O que eu queria, honest


Eu queria que Lula do Mensallão viesse na minha casa pedir voto, sem, lalarila-ri-rá, a entourage de guarda-costas, sem o bando de sindicalistas sicofantas, sem a troupe de puxa-sacos amestrados, sem nada nem ninguém. Levava o bicho ao quintal, sentava debaixo do alpendre onde furo leitão, torço pescoço de frangotes, depeno ganços (ganços? que raio de bichos são esses?) pra fritar em azeite fervendo, esticava as pernas, arregaçava as mangas, elezinho, euzinho, só nós dois a leste de Sanca. Aí olhava bem fundo nos olhos do bicho, pegava a mãozona entre estes dedos finos e frágeis que nunca empolgaram uma chave inglesa ou um parafuso sextavado e depois de me acostumar à ausência do mindinho, se é que lograva fazê-lo, dizia em voz caliente:
- I believe in you. I believe in you...
Em sua voz jato-de-areia granalhada, o minúsculo retrucaria, olhinhos de lobisomem resvalando rumo ao céu de segundos em segundos:
- Meu Wilzito Cabezoncito, será que believe realmente requer essa preposiçãozinha aí? Talvez ficasse melhor sem. Que é que cê acha?
- Really, minusculito. Really. - E aconchegaria suave mas apaixonadamente a mão de quatro dedos na selva de pêlos que me encarpeta o peito desde minha revolta adolescência.

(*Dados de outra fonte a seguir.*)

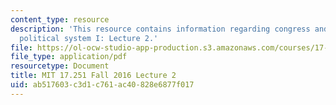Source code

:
 ```yaml
---
content_type: resource
description: 'This resource contains information regarding congress and the american
  political system I: Lecture 2.'
file: https://ol-ocw-studio-app-production.s3.amazonaws.com/courses/17-251-congress-and-the-american-political-system-i-fall-2016/ab517603c3d1c761ac40828e6877f017_MIT17_251F16_Lec2.pdf
file_type: application/pdf
resourcetype: Document
title: MIT 17.251 Fall 2016 Lecture 2
uid: ab517603-c3d1-c761-ac40-828e6877f017
---
```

Eu queria, really, abrir um guichê, qualquer lugar, qualquer guichê, e um barnabé, mais, vários barnabés, centenas, milhares, milhões formassem uma fila, filinha à toa, improvisada, se estendendo só por uns oitenta e quatro quarteirões, e aguardassem enquanto eu criasse ânimo, forças, humor, resolvesse deixar os problemas em casa, esquecesse tudo que a Valmirice andou me aprontando pelas costas, resolvesse não sair de licença médica pelo menos este mês, deixar as férias para o ano que vem, afastar pra longe este meu proverbial azedume de que tantos FPs (funcionários públicos) se queixam pros meus superiores em Brasília. Olha, eu queria que um FP, um qualquer, pode ser aquele ali que ganha dois salários mínimos por mês pra coçar o saco sacudo, ficasse um ano aqui no meu lugar sem férias, décimo-terceiro, quarto, quinto, licença médica doze vezes por mês, sem responder pela qualidade do serviço, sem dar satisfações ao cliente, sem levar uma comida quando pisasse na bola mil vezes por minuto, eu só na praia esperando a enxaqueca passar.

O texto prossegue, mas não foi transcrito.